Few of the immigrants in Calais make asylum claims in France, so they have no official right to stay and, therefore, no right to welfare payments. But none, or almost none, has identity papers, making it difficult for the authorities to expel the migrants to their country of origin. In Calais, Boulogne and Dunkirk, the police hardly ever bother. “Sometimes they pick on someone and send them back,” said Emmanuelle Osmont, a lawyer in Boulogne, “but it is rare and entirely arbitrary.”
As a result, a majority end up getting across the Channel sooner or later, according to Michel Derr, the head of the Sangatte Red Cross centre. Only a tiny minority make a formal request to stay in France. Yet, despite the difficulties and the dissuasive measures introduced by the British government, more and more are willing to try to reach England.
“At the beginning of the year, we had 400 or 500 people at the centre every day. Now we have 850,” said Derr. “This sort of movement is extremely difficult to stop. Totalitarian regimes may be able to block the immigration flow, but democracies cannot.”
From Sangatte, the tough, the rich or the lucky quickly make it to Britain. But Falakaddin is not among them. “All I want to do is continue my studies in agricultural economics,” he said. “I cannot do that in Iran. I need to go to an English university, but I couldn’t afford to pay the fees they charge overseas students, so I thought I’d do it this way. But I’m not brave like some of the people here. I do not want to risk my life by getting on to the undercarriage of a lorry, and I have no more money for the smugglers.”
The month-long journey by lorry from Shiraz cost him $6,000, eating up all of his own and most of his parents’ savings. When he arrived in Calais, he had $1,000 left. “I paid it to a smuggler, but the man disappeared and now I have nothing,” he said.
It is 1.30am and Mustafa and his wife, Ariwan, their six-year-old daughter Lana between them, are at the ferry port. They had been there the previous night as well, but there had been no sign of the smuggler whom they had paid $3,000 to get them across the Channel. Mustafa and his family paid $18,000 to travel in the back of a lorry from Erbil, in Iraqi Kurdistan.
In theory, Mustafa could stay in France and request refugee status. Claimants are housed, given an initial welfare payment of F2,000, and then receive F1,700 a month while their demand is reviewed.
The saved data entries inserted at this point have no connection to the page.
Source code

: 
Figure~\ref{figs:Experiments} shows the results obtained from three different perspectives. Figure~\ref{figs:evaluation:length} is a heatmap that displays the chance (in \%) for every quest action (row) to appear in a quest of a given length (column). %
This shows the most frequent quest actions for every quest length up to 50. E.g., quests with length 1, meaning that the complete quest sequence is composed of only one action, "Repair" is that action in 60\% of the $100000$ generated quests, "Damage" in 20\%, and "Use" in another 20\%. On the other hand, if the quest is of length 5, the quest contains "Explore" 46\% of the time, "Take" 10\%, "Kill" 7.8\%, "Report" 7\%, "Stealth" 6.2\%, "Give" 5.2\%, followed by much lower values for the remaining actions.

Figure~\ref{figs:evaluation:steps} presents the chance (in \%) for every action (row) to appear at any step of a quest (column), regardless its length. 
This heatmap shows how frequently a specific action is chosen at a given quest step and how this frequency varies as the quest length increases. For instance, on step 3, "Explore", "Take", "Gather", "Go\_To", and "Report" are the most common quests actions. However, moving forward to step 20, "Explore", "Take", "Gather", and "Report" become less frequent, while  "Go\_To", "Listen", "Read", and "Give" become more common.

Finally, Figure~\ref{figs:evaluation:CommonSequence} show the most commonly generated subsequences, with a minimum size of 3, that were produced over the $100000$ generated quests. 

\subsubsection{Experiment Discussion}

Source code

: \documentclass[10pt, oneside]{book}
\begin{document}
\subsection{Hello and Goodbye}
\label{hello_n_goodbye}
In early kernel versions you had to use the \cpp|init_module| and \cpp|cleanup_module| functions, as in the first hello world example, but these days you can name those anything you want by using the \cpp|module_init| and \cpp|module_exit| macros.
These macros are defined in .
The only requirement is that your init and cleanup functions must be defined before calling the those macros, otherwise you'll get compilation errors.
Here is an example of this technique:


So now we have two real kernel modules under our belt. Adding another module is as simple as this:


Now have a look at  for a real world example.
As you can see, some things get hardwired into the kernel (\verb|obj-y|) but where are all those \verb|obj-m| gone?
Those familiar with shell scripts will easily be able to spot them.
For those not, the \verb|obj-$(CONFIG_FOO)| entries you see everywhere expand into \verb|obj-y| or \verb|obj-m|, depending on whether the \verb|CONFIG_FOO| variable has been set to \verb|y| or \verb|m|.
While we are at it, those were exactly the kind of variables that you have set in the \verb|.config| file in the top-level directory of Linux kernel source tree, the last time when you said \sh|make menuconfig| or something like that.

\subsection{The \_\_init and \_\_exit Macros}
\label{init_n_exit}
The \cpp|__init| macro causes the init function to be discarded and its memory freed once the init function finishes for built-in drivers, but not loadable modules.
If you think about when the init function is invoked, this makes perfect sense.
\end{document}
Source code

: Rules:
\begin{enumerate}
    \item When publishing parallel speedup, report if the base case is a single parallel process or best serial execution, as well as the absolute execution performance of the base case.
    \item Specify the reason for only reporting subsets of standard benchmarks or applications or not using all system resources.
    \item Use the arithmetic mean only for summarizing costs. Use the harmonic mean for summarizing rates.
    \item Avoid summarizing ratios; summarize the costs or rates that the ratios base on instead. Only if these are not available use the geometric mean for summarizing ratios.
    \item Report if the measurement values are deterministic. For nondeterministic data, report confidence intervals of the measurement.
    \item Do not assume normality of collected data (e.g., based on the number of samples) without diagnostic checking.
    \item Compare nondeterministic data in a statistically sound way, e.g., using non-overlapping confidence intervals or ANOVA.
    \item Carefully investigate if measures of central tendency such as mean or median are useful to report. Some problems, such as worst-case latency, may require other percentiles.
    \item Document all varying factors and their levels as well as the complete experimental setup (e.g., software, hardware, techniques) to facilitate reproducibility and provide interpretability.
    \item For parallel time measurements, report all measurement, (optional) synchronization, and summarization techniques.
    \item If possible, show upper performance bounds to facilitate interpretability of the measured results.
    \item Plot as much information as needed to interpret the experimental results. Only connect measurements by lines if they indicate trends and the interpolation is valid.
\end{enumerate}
Although he says he has not been persecuted by the Iraqi authorities, and would therefore be unlikely to succeed in his asylum claim, the process takes several months, giving Mustafa time to settle and perhaps find a job on the black market.
In Britain, where income support for asylum-seekers is fixed at £36.54 a week per person aged 25 and over – all but £10 of it in vouchers – the family would be no better off. Yet, along with the 400 or so immigrants from the developing world who arrive in Calais every week, Mustafa is determined to get across the Channel.
“English is the international language and England is the gateway to the world,” he said. “It is there that we must get to.”
Such sentiments are widespread among those at Sangatte. “It is what I call the CNN effect,” said Derr. “In the third world, anglophone countries are glorified by satellite television and lumped to-gether as a kind of golden dream. People think that, by getting to England, they are a step away from Canada, the US and Australia.”
In the four weeks that he has been at Sangatte, Jafer Mohamadi, 58, has come across many people who think just this. A psychologist with a successful practice in Tehran, he wants to join his wife, who was given a British visa for a heart operation in London next month.
“I never thought I would find myself in a situation like this,” he said, looking at the campbeds lined up in the Portakabin that serves as a dormitory. “But professionally, it is interesting.
“A lot of people here have psychological problems. They cannot understand why Britain doesn’t want them. They go round and round, from the port to the centre, and back to the port, until they crack up.”